Merger with Aircel called off, says RCom
ALTERNATIVE PLAN The telecom operator is now looking at other ways of cutting debt, including sale of the company’s realty assets
MUMBAI: Reliance Communications Ltd (RCom) has called off the merger of its wireless services business with Aircel Ltd, citing regulatory delays and opposition from creditors, in a development that will further impede its efforts to pare its huge debt.
RCom said it is now looking at alternative ways to reduce its debt, including sale of real estate assets and “optimisation of spectrum”, it said in a filing to stock exchanges on Sunday.
The merger of the wireless business with Aircel and a separate deal to sell RCom’s telecom tower assets was the cornerstone of the Anil Ambani-controlled company’s plan to pare its ₹45,000 crore debt, amid pressure on earnings because of aggressive tariffs offered by Reliance Jio Infocomm Ltd, controlled by his elder brother Mukesh.
The firm said that the merger agreement with Aircel was allowed to “lapse by mutual consent” as the deal had been facing regulatory delays and opposition from operational creditors.
RCom’s lenders had invoked strategic debt restructuring (SDR) for the telecom firm in June. SDR allows creditors to convert a firm’s debt into equity and take over the management.
The banks, however, allowed the firm to postpone debt-servicing payments till December after it presented a restructuring plan, involving the sale of its telecom tower business and the spinoff and merger of its wireless assets. In this standstill period, banks will not convert debt they are owed into equity and the firm’s debt will be classified as standard debt on the books of lenders. RCom stated that the “standstill period will continue till December 2018”.

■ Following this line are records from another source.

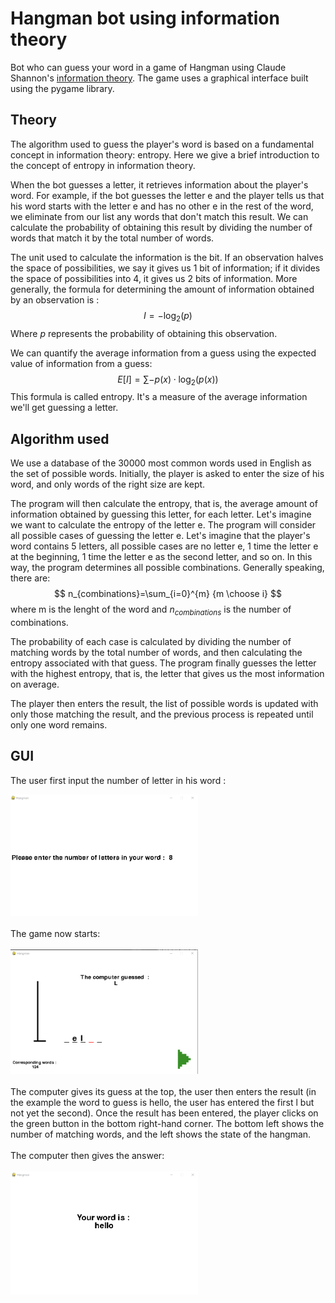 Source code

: # Hangman bot using information theory
Bot who can guess your word in a game of Hangman using Claude Shannon's [information theory](https://en.wikipedia.org/wiki/Information_theory). The game uses a graphical interface built using the pygame library.

## Theory
The algorithm used to guess the player's word is based on a fundamental concept in information theory: entropy. Here we give a brief introduction to the concept of entropy in information theory.

When the bot guesses a letter, it retrieves information about the player's word. For example, if the bot guesses the letter e and the player tells us that his word starts with the letter e and has no other e in the rest of the word, we eliminate from our list any words that don't match this result. We can calculate the probability of obtaining this result by dividing the number of words that match it by the total number of words. 


The unit used to calculate the information is the bit. If an observation halves the space of possibilities, we say it gives us 1 bit of information; if it divides the space of possibilities into 4, it gives us 2 bits of information. More generally, the formula for determining the amount of information obtained by an observation is :
$$
I=-\log_2(p)
$$
Where $p$ represents the probability of obtaining this observation.

We can quantify the average information from a guess using the expected value of information from a guess:
$$
    E[I]=\sum{-p(x)\cdot \log_2(p(x)) }
$$
This formula is called entropy. It's a measure of the average information we'll get guessing a letter.

## Algorithm used
We use a database of the 30000 most common words used in English as the set of possible words. Initially, the player is asked to enter the size of his word, and only words of the right size are kept.

The program will then calculate the entropy, that is, the average amount of information obtained by guessing this letter, for each letter. Let's imagine we want to calculate the entropy of the letter e. The program will consider all possible cases of guessing the letter e. Let's imagine that the player's word contains 5 letters, all possible cases are no letter e, 1 time the letter e at the beginning, 1 time the letter e as the second letter, and so on. In this way, the program determines all possible combinations. Generally speaking, there are:
$$
      n_{combinations}=\sum_{i=0}^{m} {m \choose i}
$$
where m is the lenght of the word and $n_{combinations}$ is the number of combinations. 

The probability of each case is calculated by dividing the number of matching words by the total number of words, and then calculating the entropy associated with that guess. The program finally guesses the letter with the highest entropy, that is, the letter that gives us the most information on average.

The player then enters the result, the list of possible words is updated with only those matching the result, and the previous process is repeated until only one word remains.

## GUI

The user first input the number of letter in his word : 

<img src='ressources\input_letter_lenght.png' width=300 allign=center>
<br />
<br />
The game now starts:
<br />
<br />
<img src='ressources\game_demo.png' width=300 allign=center>
<br />
<br />
The computer gives its guess at the top, the user then enters the result (in the example the word to guess is hello, the user has entered the first l but not yet the second). Once the result has been entered, the player clicks on the green button in the bottom right-hand corner. The bottom left shows the number of matching words, and the left shows the state of the hangman.
<br />
<br />
The computer then gives the answer:
<br />
<br />
<img src='ressources\result.png' width=300 allign=center> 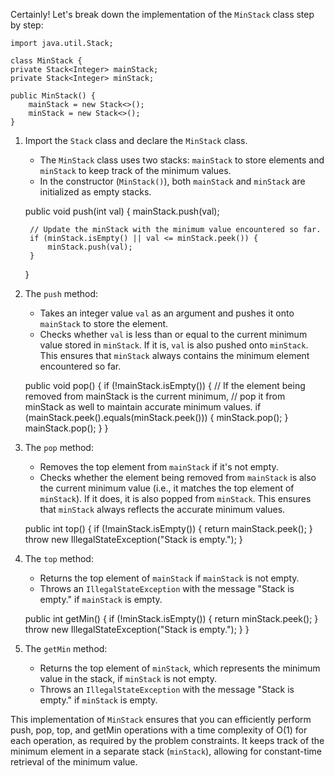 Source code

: Certainly! Let's break down the implementation of the `MinStack` class step by step:


    import java.util.Stack;

    class MinStack {
    private Stack<Integer> mainStack;
    private Stack<Integer> minStack;

    public MinStack() {
        mainStack = new Stack<>();
        minStack = new Stack<>();
    }


1. Import the `Stack` class and declare the `MinStack` class.
    - The `MinStack` class uses two stacks: `mainStack` to store elements and `minStack` to keep track of the minimum values.
    - In the constructor (`MinStack()`), both `mainStack` and `minStack` are initialized as empty stacks.


    public void push(int val) {
        mainStack.push(val);

        // Update the minStack with the minimum value encountered so far.
        if (minStack.isEmpty() || val <= minStack.peek()) {
            minStack.push(val);
        }
    }


2. The `push` method:
    - Takes an integer value `val` as an argument and pushes it onto `mainStack` to store the element.
    - Checks whether `val` is less than or equal to the current minimum value stored in `minStack`. If it is, `val` is also pushed onto `minStack`. This ensures that `minStack` always contains the minimum element encountered so far.


    public void pop() {
        if (!mainStack.isEmpty()) {
            // If the element being removed from mainStack is the current minimum,
            // pop it from minStack as well to maintain accurate minimum values.
            if (mainStack.peek().equals(minStack.peek())) {
                minStack.pop();
            }
            mainStack.pop();
        }
    }


3. The `pop` method:
    - Removes the top element from `mainStack` if it's not empty.
    - Checks whether the element being removed from `mainStack` is also the current minimum value (i.e., it matches the top element of `minStack`). If it does, it is also popped from `minStack`. This ensures that `minStack` always reflects the accurate minimum values.


    public int top() {
        if (!mainStack.isEmpty()) {
            return mainStack.peek();
        }
        throw new IllegalStateException("Stack is empty.");
    }


4. The `top` method:
    - Returns the top element of `mainStack` if `mainStack` is not empty.
    - Throws an `IllegalStateException` with the message "Stack is empty." if `mainStack` is empty.


    public int getMin() {
        if (!minStack.isEmpty()) {
            return minStack.peek();
        }
        throw new IllegalStateException("Stack is empty.");
    }
}


5. The `getMin` method:
    - Returns the top element of `minStack`, which represents the minimum value in the stack, if `minStack` is not empty.
    - Throws an `IllegalStateException` with the message "Stack is empty." if `minStack` is empty.

This implementation of `MinStack` ensures that you can efficiently perform push, pop, top, and getMin operations with a time complexity of O(1) for each operation, as required by the problem constraints. It keeps track of the minimum element in a separate stack (`minStack`), allowing for constant-time retrieval of the minimum value. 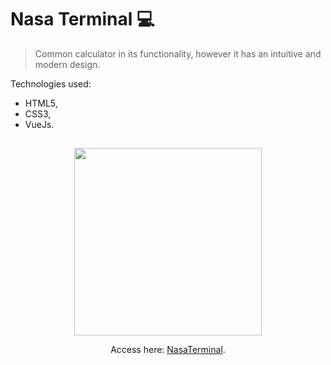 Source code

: # Nasa Terminal :computer:

> Common calculator in its functionality, 
> however it has an intuitive and modern design.

Technologies used:

- HTML5,
- CSS3,
- VueJs.

## 
<div align='center'>
<img src="https://github.com/YoungC0DE/calculadoraWeb/blob/main/Assets/forGit.png" width="300">

Access here: [NasaTerminal](https://youngc0de.github.io/SimpleCalculator/).

</div>

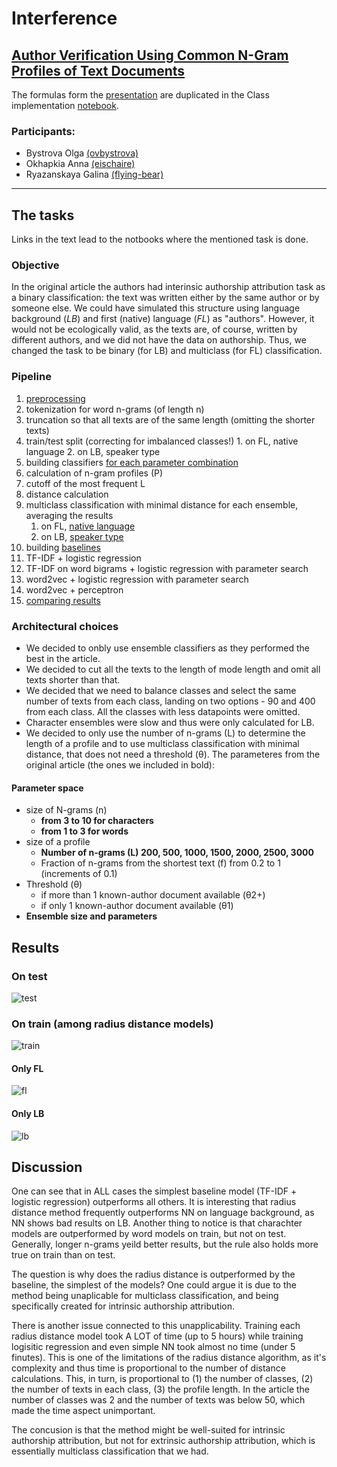 # Interference

## [Author Verification Using Common N-Gram Profiles of Text Documents](https://www.aclweb.org/anthology/C14-1038.pdf)
The formulas form the [presentation](https://docs.google.com/presentation/d/1BZhBRqKzosFH2LZMjeQsJ-l_2NAoIszGsNeXn3zk0Z8/edit#slide=id.p) are duplicated in the Class implementation [notebook]((https://github.com/ovbystrova/Interference/blob/master/Class.ipynb)).


### Participants:
- Bystrova Olga [(ovbystrova)](https://github.com/ovbystrova) 
- Okhapkia Anna [(eischaire)](https://github.com/eischaire)
- Ryazanskaya Galina [(flying-bear)](https://github.com/flying-bear)


---
## The tasks
Links in the text lead to the notbooks where the mentioned task is done.
### Objective
In the original article the authors had interinsic authorship attribution task as a binary classification: the text was written either by the same author or by someone else. We could have simulated this structure using language background (*LB*) and first (native) language (*FL*) as "authors". However, it would not be ecologically valid, as the texts are, of course, written by different authors, and we did not have the data on authorship. Thus, we changed the task to be binary (for LB) and multiclass (for FL) classification.

### Pipeline
1. [preprocessing](https://github.com/ovbystrova/Interference/blob/master/JSON_Files.ipynb)
  1. tokenization for word n-grams (of length n)
  2. truncation so that all texts are of the same length (omitting the shorter texts)
  3. train/test split  (correcting for imbalanced classes!)
    1. on FL, native language
    2. on LB, speaker type
3. building classifiers [for each parameter combination](https://github.com/ovbystrova/Interference/blob/master/Class.ipynb)
  1. calculation of n-gram profiles (P)
  2. cutoff of the most frequent L
  3. distance calculation
4. multiclass classification with minimal distance for each ensemble, averaging the results
    1. on FL, [native language](https://github.com/ovbystrova/Interference/blob/master/Language_Testing.ipynb)
    2. on LB, [speaker type](https://github.com/ovbystrova/Interference/blob/master/LB_Testing.ipynb)
5. building [baselines](https://github.com/ovbystrova/Interference/blob/master/Baseline.ipynb)
  1. TF-IDF + logistic regression
  2. TF-IDF on word bigrams + logistic regression with parameter search
  3. word2vec + logistic regression with parameter search
  4. word2vec + perceptron 
6. [comparing results]()

### Architectural choices
- We decided to onbly use ensemble classifiers as they performed the best in the article.
- We decided to cut all the texts to the length of mode length and omit all texts shorter than that.
- We decided that we need to balance classes and select the same number of texts from each class, landing on two options - 90 and 400 from each class. All the classes with less datapoints were omitted.
- Character ensembles were slow and thus were only calculated for LB.
- We decided to only use the number of n-grams (L) to determine the length of a profile and to use multiclass classification with minimal distance, that does not need a threshold (θ). The parameteres from the original article (the ones we included in bold):

#### **Parameter space**
- size of N-grams (n)
    - **from 3 to 10 for characters**
    - **from 1 to 3 for words**
- size of a profile 
    - **Number of n-grams (L) 200, 500, 1000, 1500, 2000, 2500, 3000**
    - Fraction of n-grams from the shortest text (f) from 0.2 to 1 (increments of 0.1)
- Threshold (θ)
  - if more than 1 known-author document available (θ2+)
  - if only 1 known-author document available (θ1)
- **Ensemble size and parameters**

## Results
### On test
![test](https://github.com/ovbystrova/Interference/raw/master/data/on_test.png)
### On train (among radius distance models)
![train](https://github.com/ovbystrova/Interference/raw/master/data/on_train.png)
#### Only FL
![fl](https://github.com/ovbystrova/Interference/raw/master/data/fl_only.png)
#### Only LB
![lb](https://github.com/ovbystrova/Interference/raw/master/data/lb_only.png)

## Discussion
One can see that in ALL cases the simplest baseline model (TF-IDF + logistic regression) outperforms all others.  It is interesting that radius distance method frequently outperforms NN on language background, as NN shows bad results on LB. Another thing to notice is that charachter models are outperformed by word models on train, but not on test. Generally, longer n-grams yeild better results, but the rule also holds more true on train than on test.

The question is why does the radius distance is outperformed by the baseline, the simplest of the models? One could argue it is due to the method being unaplicable for multiclass classification, and being specifically created for intrinsic authorship attribution. 

There is another issue connected to this unapplicability. Training each radius distance model took A LOT of time (up to 5 hours) while training logisitic regression and even simple NN took almost no time (under 5 finutes). This is one of the limitations of the radius distance algorithm, as it's complexity and thus time is proportional to the number of distance calculations. This, in turn, is proportional to (1) the number of classes, (2) the number of texts in each class, (3) the profile length. In the article the number of classes was 2 and the number of texts was below 50, which made the time aspect unimportant.

The concusion is that the method might be well-suited for intrinsic authorship attribution, but not for extrinsic authorship attribution, which is essentially multiclass classification that we had.
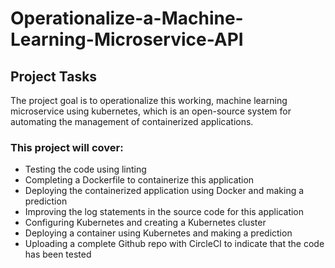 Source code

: # Operationalize-a-Machine-Learning-Microservice-API

## Project Tasks
The project goal is to operationalize this working, machine learning microservice using kubernetes, which is an open-source system for automating the management of containerized applications. 

### This project will cover:

 - Testing the code using linting
- Completing a Dockerfile to containerize this application
- Deploying the containerized application using Docker and making a prediction
- Improving the log statements in the source code for this application
- Configuring Kubernetes and creating a Kubernetes cluster
- Deploying a container using Kubernetes and making a prediction
- Uploading a complete Github repo with CircleCI to indicate that the code has been tested
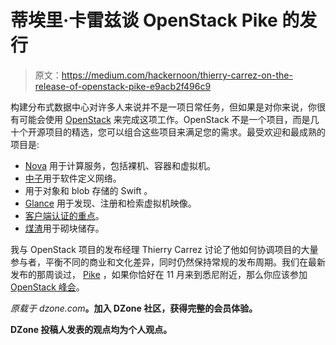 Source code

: # 蒂埃里·卡雷兹谈 OpenStack Pike 的发行

> 原文：<https://medium.com/hackernoon/thierry-carrez-on-the-release-of-openstack-pike-e9acb2f496c9>

构建分布式数据中心对许多人来说并不是一项日常任务，但如果是对你来说，你很有可能会使用 [OpenStack](http://openstack.org/) 来完成这项工作。OpenStack 不是一个项目，而是几十个开源项目的精选，您可以组合这些项目来满足您的需求。最受欢迎和最成熟的项目是:

*   [Nova](https://www.openstack.org/software/releases/ocata/components/nova) 用于计算服务，包括裸机、容器和虚拟机。
*   [中子](https://www.openstack.org/software/releases/ocata/components/neutron)用于软件定义网络。
*   用于对象和 blob 存储的 Swift 。
*   [Glance](https://www.openstack.org/software/releases/ocata/components/glance) 用于发现、注册和检索虚拟机映像。
*   [客户端认证的重点](https://www.openstack.org/software/releases/ocata/components/keystone)。
*   [煤渣](https://www.openstack.org/software/releases/ocata/components/cinder)用于砌块储存。

我与 OpenStack 项目的发布经理 Thierry Carrez 讨论了他如何协调项目的大量参与者，平衡不同的商业和文化差异，同时仍然保持常规的发布周期。我们在最新发布的那周谈过， [Pike](https://www.openstack.org/news/view/340/openstack-pike-delivers-composable-infrastructure-services-and-improved-lifecycle-management) ，如果你恰好在 11 月来到悉尼附近，那么你应该参加 [OpenStack 峰会](https://www.openstack.org/summit/sydney-2017/)。

*原载于 dzone.com*[](https://dzone.com/articles/thierry-carrez-on-the-release-of-openstack-pike)**。加入 DZone 社区，获得完整的会员体验。**

**DZone 投稿人发表的观点均为个人观点。** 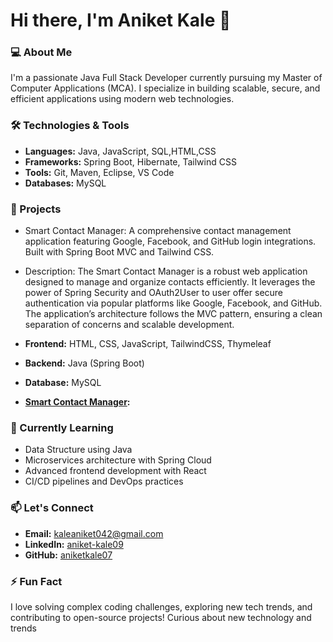 # Hi there, I'm Aniket  Kale 👋

### 💻 About Me
I'm a passionate Java Full Stack Developer currently pursuing my Master of Computer Applications (MCA). I specialize in building scalable, secure, and efficient applications using modern web technologies.

### 🛠️ Technologies & Tools
- **Languages:** Java, JavaScript, SQL,HTML,CSS
- **Frameworks:** Spring Boot, Hibernate, Tailwind CSS
- **Tools:** Git, Maven, Eclipse, VS Code
- **Databases:** MySQL 

### 🔭 Projects
 - Smart Contact Manager: A comprehensive contact management application featuring Google, Facebook, and GitHub login integrations. Built with Spring Boot MVC and Tailwind CSS.

- Description: The Smart Contact Manager is a robust web application designed to manage and organize contacts efficiently. It leverages the power of Spring Security and OAuth2User to user offer secure authentication via popular platforms like Google, Facebook, and GitHub. The application’s architecture follows the MVC pattern, ensuring a clean separation of concerns and scalable development.

- **Frontend:** HTML, CSS, JavaScript, TailwindCSS, Thymeleaf
- **Backend:** Java (Spring Boot)
- **Database:**  MySQL
-  **[Smart Contact Manager](https://github.com/aniketkale07/smart-contact-manager):**

  
### 🌱 Currently Learning
- Data Structure using Java
- Microservices architecture with Spring Cloud
- Advanced frontend development with React
- CI/CD pipelines and DevOps practices

### 📫 Let's Connect
- **Email:** kaleaniket042@gmail.com
- **LinkedIn:** [aniket-kale09](https://www.linkedin.com/in/aniket-kale09/)
- **GitHub:** [aniketkale07](https://github.com/aniketkale07)

### ⚡ Fun Fact
I love solving complex coding challenges, exploring new tech trends, and contributing to open-source projects!
Curious about new technology and trends
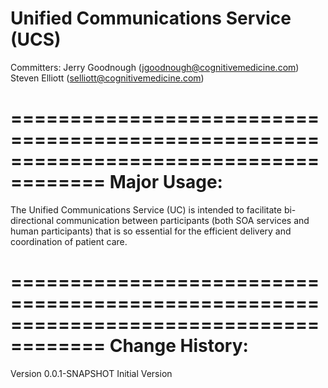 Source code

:Unified Communications Service (UCS)
======================================================================================
  
 Committers: 
	Jerry Goodnough (jgoodnough@cognitivemedicine.com)
	Steven Elliott (selliott@cognitivemedicine.com)
 
 
======================================================================================
 Major Usage:
======================================================================================

The Unified Communications Service (UC) is intended to facilitate bi-directional communication between participants (both SOA services and human participants) that is so essential for the efficient delivery and coordination of patient care.

======================================================================================
 Change History:
======================================================================================
Version 0.0.1-SNAPSHOT Initial Version
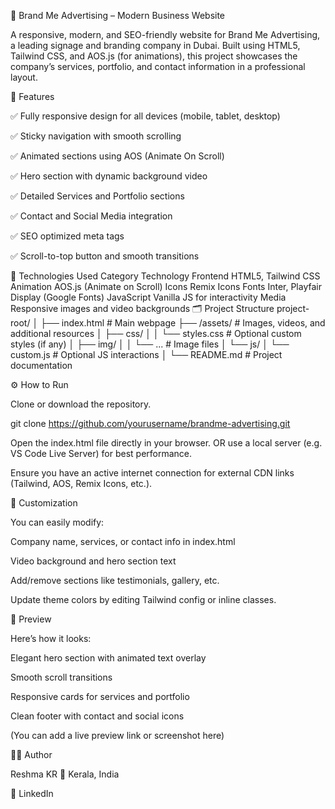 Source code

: 🌟 Brand Me Advertising – Modern Business Website

A responsive, modern, and SEO-friendly website for Brand Me Advertising, a leading signage and branding company in Dubai.
Built using HTML5, Tailwind CSS, and AOS.js (for animations), this project showcases the company’s services, portfolio, and contact information in a professional layout.

🚀 Features

✅ Fully responsive design for all devices (mobile, tablet, desktop)

✅ Sticky navigation with smooth scrolling

✅ Animated sections using AOS (Animate On Scroll)

✅ Hero section with dynamic background video

✅ Detailed Services and Portfolio sections

✅ Contact and Social Media integration

✅ SEO optimized meta tags

✅ Scroll-to-top button and smooth transitions

🧱 Technologies Used
Category	Technology
Frontend	HTML5, Tailwind CSS
Animation	AOS.js (Animate on Scroll)
Icons	Remix Icons
Fonts	Inter, Playfair Display (Google Fonts)
JavaScript	Vanilla JS for interactivity
Media	Responsive images and video backgrounds
🗂️ Project Structure
project-root/
│
├── index.html                # Main webpage
├── /assets/                  # Images, videos, and additional resources
│   ├── css/
│   │   └── styles.css        # Optional custom styles (if any)
│   ├── img/
│   │   └── ...               # Image files
│   └── js/
│       └── custom.js         # Optional JS interactions
│
└── README.md                 # Project documentation

⚙️ How to Run

Clone or download the repository.

git clone https://github.com/yourusername/brandme-advertising.git


Open the index.html file directly in your browser.
OR use a local server (e.g. VS Code Live Server) for best performance.

Ensure you have an active internet connection for external CDN links (Tailwind, AOS, Remix Icons, etc.).

🧩 Customization

You can easily modify:

Company name, services, or contact info in index.html

Video background and hero section text

Add/remove sections like testimonials, gallery, etc.

Update theme colors by editing Tailwind config or inline classes.

📸 Preview

Here’s how it looks:

Elegant hero section with animated text overlay

Smooth scroll transitions

Responsive cards for services and portfolio

Clean footer with contact and social icons

(You can add a live preview link or screenshot here)

👩‍💻 Author

Reshma KR
📍 Kerala, India

🔗 LinkedIn
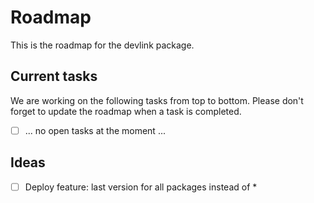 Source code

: # Roadmap

This is the roadmap for the devlink package.

## Current tasks

We are working on the following tasks from top to bottom. Please don't forget to update the roadmap when a task is completed.

-   [ ] ... no open tasks at the moment ...

## Ideas

-   [ ] Deploy feature: last version for all packages instead of \*
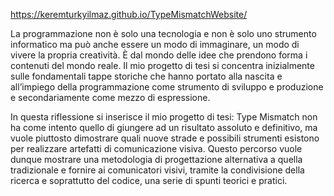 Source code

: https://keremturkyilmaz.github.io/TypeMismatchWebsite/

La programmazione non è solo una tecnologia e non è solo uno strumento informatico ma può anche essere un modo di immaginare, un modo di vivere la propria creatività. È dal mondo delle idee che prendono forma i contenuti del mondo reale. Il mio progetto di tesi si concentra inizialmente sulle fondamentali tappe storiche che hanno portato alla nascita e all’impiego della programmazione come strumento di sviluppo e produzione e secondariamente come mezzo di espressione. 

In questa riflessione si inserisce il mio progetto di tesi: Type Mismatch non ha come intento quello di giungere ad un risultato assoluto e definitivo, ma vuole piuttosto dimostrare quali nuove strade e possibili strumenti esistono per realizzare artefatti di comunicazione visiva. Questo percorso vuole dunque mostrare una metodologia di progettazione alternativa a quella tradizionale e fornire ai comunicatori visivi, tramite la condivisione della ricerca e soprattutto del codice, una serie di spunti teorici e pratici. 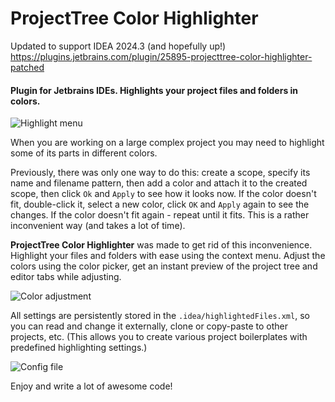 # ProjectTree Color Highlighter
Updated to support IDEA 2024.3 (and hopefully up!)
https://plugins.jetbrains.com/plugin/25895-projecttree-color-highlighter-patched

####  Plugin for Jetbrains IDEs. Highlights your project files and folders in colors.

![Highlight menu](images/highlight-menu-large.png)

When you are working on a large complex project you may need to highlight
some of its parts in different colors.

Previously, there was only one way to do this:
create a scope, specify its name and filename pattern, then add a color
and attach it to the created scope, then click `Ok` and `Apply` 
to see how it looks now. If the color doesn't fit, double-click it, select a new color,
click `OK` and `Apply` again to see the changes. If the color doesn't fit again -
repeat until it fits.
This is a rather inconvenient way (and takes a lot of time).

**ProjectTree Color Highlighter** was made to get rid of this inconvenience. 
Highlight your files and folders with ease using the context menu. Adjust the colors 
using the color picker, get an instant preview of the project tree and editor tabs 
while adjusting.

![Color adjustment](images/color-adjustment.png)

All settings are persistently stored in the `.idea/highlightedFiles.xml`,
so you can read and change it externally, clone or copy-paste to other projects, etc.
(This allows you to create various project boilerplates with predefined highlighting settings.)

![Config file](images/config-file-large.png)

Enjoy and write a lot of awesome code!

The firm had signed binding agreements in September 2016 for the merger of its wireless assets with Aircel, the exchange notification stated. RCom was expecting a transfer of ₹14,000 crore of debt to the merged entity.
RCom is also looking to sell a 51% stake in its tower arm to Canada-based Brookfield Infrastructure. It expects to net ₹11,000 crore from the stake sale. On June 2,Reliance Group chairman Anil Ambani had said the two deals will help the firm reduce debt by 60%.
With the merger talks collapsing, the deleveraging process is likely to be delayed further. The plan to sell a majority stake in its tower arm remains intact, acompany spokesperson said.
The merger had been facing headwinds from various operational creditors as well as regulatory authorities. In September, the Indian unit of Sweden’s Ericsson filed insolvency petitions against the telecom company and two of its subsidiaries—Reliance Infratel and Reliance Telecom—before the National Company Law Tribunal (NCLT) in Mumbai to recover its dues worth ₹1,154 crore. The hearing for admission of the petition has been adjourned till October 6.
Reliance Group companies have sued HT Media Ltd, Mint’s publisher, and nine others in the Bombay highcourt over a 2 October 2014 front-page story that they have disputed. HT Media is contesting the case.